Problem to work on
Transcribe only the last portion of the material: exactly the lines from the one with "Determine mark to" through the end, inclusive.

Data supplied

=======

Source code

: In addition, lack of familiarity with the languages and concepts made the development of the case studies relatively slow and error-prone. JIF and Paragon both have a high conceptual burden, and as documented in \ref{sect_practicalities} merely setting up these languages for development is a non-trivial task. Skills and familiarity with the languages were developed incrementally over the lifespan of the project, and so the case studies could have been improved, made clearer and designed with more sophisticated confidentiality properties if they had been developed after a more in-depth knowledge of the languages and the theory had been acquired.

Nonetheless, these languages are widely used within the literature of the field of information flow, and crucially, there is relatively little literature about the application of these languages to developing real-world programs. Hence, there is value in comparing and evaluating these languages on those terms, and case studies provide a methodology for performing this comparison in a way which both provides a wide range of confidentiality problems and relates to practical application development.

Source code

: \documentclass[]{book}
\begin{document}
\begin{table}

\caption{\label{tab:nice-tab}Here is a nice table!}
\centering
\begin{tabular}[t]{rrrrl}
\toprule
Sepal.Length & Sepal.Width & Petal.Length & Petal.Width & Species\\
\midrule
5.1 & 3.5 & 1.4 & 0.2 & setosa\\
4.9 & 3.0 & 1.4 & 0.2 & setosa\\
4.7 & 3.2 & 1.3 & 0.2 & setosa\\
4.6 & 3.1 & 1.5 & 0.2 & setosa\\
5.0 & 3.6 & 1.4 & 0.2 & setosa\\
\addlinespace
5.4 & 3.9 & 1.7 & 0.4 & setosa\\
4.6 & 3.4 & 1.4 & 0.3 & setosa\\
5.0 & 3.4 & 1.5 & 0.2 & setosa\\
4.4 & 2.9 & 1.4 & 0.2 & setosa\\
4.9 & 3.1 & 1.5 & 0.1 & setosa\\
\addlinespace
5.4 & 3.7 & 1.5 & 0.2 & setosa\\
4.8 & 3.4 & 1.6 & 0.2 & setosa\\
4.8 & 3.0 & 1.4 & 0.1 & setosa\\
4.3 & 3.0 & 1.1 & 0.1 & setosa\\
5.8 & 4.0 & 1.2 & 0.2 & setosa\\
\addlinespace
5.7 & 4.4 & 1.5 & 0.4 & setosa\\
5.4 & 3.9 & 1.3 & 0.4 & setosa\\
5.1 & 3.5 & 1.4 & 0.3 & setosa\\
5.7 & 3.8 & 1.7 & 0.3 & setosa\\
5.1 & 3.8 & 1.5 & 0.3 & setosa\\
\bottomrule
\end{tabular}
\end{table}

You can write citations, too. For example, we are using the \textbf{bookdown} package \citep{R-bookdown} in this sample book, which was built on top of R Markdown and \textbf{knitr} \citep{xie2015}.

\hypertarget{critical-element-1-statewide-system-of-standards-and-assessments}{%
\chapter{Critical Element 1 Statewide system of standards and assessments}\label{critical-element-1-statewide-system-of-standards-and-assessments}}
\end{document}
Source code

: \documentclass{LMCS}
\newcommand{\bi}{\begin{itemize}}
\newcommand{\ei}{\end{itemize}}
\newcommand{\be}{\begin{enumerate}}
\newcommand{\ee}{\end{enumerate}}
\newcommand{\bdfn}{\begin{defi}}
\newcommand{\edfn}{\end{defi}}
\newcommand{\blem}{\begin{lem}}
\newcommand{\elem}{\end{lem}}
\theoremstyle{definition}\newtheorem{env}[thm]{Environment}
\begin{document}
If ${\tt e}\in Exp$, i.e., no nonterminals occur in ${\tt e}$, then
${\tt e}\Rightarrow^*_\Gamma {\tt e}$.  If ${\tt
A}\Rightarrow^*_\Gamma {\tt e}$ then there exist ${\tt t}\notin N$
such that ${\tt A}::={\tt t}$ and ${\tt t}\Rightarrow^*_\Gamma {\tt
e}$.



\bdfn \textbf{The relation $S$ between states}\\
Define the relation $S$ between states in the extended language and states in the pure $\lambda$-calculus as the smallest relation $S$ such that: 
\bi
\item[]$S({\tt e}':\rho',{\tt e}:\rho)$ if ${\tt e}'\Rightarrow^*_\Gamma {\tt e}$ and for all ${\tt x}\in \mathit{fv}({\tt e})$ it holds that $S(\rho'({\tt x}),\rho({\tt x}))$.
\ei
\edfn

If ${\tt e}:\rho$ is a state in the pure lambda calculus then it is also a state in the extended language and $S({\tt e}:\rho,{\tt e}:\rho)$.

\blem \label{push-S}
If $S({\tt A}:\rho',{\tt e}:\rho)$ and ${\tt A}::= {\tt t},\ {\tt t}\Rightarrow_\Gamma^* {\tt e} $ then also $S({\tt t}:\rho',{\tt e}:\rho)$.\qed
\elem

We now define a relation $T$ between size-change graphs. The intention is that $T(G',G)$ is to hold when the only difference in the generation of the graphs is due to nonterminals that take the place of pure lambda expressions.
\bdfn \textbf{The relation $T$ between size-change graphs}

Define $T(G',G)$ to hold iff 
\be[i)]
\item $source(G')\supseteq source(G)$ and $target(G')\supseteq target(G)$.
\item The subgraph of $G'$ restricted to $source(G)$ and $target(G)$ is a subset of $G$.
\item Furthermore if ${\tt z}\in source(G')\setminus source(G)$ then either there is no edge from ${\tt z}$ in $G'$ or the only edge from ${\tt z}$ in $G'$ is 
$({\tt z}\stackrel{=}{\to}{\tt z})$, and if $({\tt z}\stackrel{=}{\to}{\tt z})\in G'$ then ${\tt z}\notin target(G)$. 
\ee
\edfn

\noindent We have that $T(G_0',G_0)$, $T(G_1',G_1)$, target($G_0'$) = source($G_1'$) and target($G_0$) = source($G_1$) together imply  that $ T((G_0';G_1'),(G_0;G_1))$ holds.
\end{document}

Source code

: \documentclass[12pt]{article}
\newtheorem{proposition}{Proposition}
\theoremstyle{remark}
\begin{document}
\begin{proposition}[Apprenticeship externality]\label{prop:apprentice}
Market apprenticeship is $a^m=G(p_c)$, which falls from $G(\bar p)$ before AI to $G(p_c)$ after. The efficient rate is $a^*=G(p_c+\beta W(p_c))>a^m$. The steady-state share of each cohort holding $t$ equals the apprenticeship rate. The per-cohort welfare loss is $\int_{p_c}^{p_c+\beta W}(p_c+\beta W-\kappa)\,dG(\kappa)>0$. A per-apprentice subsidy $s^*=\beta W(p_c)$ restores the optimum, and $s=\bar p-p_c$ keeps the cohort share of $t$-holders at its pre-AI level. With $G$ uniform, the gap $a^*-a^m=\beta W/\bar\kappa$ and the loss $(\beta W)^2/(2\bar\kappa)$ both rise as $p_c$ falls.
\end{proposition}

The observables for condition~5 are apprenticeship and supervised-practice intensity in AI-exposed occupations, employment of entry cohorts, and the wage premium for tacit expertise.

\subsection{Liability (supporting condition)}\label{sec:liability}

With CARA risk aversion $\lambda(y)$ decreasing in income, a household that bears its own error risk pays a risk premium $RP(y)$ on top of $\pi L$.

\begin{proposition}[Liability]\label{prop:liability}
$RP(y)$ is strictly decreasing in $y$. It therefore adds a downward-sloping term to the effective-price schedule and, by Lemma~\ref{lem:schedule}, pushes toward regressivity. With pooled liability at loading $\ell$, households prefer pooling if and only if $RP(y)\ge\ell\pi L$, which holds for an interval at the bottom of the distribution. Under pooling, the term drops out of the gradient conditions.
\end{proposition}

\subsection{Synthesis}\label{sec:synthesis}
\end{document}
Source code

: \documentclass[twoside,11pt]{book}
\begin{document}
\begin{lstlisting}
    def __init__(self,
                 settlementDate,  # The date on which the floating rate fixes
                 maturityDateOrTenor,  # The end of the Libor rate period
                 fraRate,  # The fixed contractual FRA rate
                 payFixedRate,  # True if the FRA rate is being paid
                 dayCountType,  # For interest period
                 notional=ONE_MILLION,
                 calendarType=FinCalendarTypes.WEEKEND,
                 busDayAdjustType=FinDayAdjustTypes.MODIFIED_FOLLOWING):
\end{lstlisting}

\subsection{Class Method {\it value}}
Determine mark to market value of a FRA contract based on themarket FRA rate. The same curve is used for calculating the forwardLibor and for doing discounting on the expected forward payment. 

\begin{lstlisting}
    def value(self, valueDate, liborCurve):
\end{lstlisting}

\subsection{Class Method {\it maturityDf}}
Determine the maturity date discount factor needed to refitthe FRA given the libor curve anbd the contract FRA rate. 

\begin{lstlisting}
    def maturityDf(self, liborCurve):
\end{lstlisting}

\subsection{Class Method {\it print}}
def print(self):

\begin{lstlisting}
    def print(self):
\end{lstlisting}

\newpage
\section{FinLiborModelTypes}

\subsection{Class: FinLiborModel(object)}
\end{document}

=======

Solution for this problem
Determine mark to market value of a FRA contract based on themarket FRA rate. The same curve is used for calculating the forwardLibor and for doing discounting on the expected forward payment. 

\begin{lstlisting}
    def value(self, valueDate, liborCurve):
\end{lstlisting}

\subsection{Class Method {\it maturityDf}}
Determine the maturity date discount factor needed to refitthe FRA given the libor curve anbd the contract FRA rate. 

\begin{lstlisting}
    def maturityDf(self, liborCurve):
\end{lstlisting}

\subsection{Class Method {\it print}}
def print(self):

\begin{lstlisting}
    def print(self):
\end{lstlisting}

\newpage
\section{FinLiborModelTypes}

\subsection{Class: FinLiborModel(object)}
\end{document}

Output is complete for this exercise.